Kim Stanley Robinson
Marte Rojo
para Lisa
PRIMERA PARTE
Noche de fiesta
Marte estaba vacío antes de que llegáramos. Esto no significa que nunca hubiera sucedido nada. El planeta había conocido dilataciones, fusiones, perturbaciones, y al fin se había enfriado, dejando una superficie marcada por inmensas cicatrices geológicas: cráteres, cañones, volcanes. Pero todo eso ocurrió en la inconsciencia mineral, sin que nadie lo observara. No hubo testigos, excepto nosotros, que mirábamos desde el planeta vecino, y eso sólo en el último momento de una larga historia. Marte no ha tenido nunca otra conciencia que nosotros.
Ahora todo el mundo conoce la influencia de Marte en la cultura humana: para las generaciones de la prehistoria era una de las luces principales del cielo, a causa de su color rojo y de las fluctuaciones de su luz, y por cómo retrasaba su curso errante entre las estrellas, y a veces incluso lo invertía. Parecía que con todo aquello quisiera decir algo. Así pues, no sorprende que los nombres más antiguos de Marte pesen de un modo peculiar en la lengua: Nirgal, Mángala, Auqakuh, Harmakis. Suenan como si fueran aún más viejos que las lenguas antiguas en las que los encontramos, como si fueran palabras fósiles de la Edad de Hielo o anteriores. Sí, durante miles de años Marte tuvo un poder sagrado para los humanos; y su color lo convirtió en un poder amenazante, ya que representaba la ira, la sangre, la guerra y el corazón.

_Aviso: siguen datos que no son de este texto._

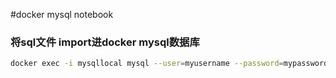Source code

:#docker mysql notebook

### 将sql文件 import进docker mysql数据库
```bash
docker exec -i mysqllocal mysql --user=myusername --password=mypassword ibe<ibe.sql
```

Luego los primeros telescopios nos dieron una imagen más próxima, y vimos el pequeño disco anaranjado de polos blancos y manchas oscuras, que se expandían y se contraían junto con las largas estaciones. Ningún avance en la tecnología del telescopio nos dio mucho más: pero las imágenes captadas desde la Tierra bastaron a Lowell para inspirarle una historia, la historia que todos conocemos, la de un mundo agonizante y un pueblo heroico, que construía canales desesperadamente para contener la última y mortal invasión del desierto.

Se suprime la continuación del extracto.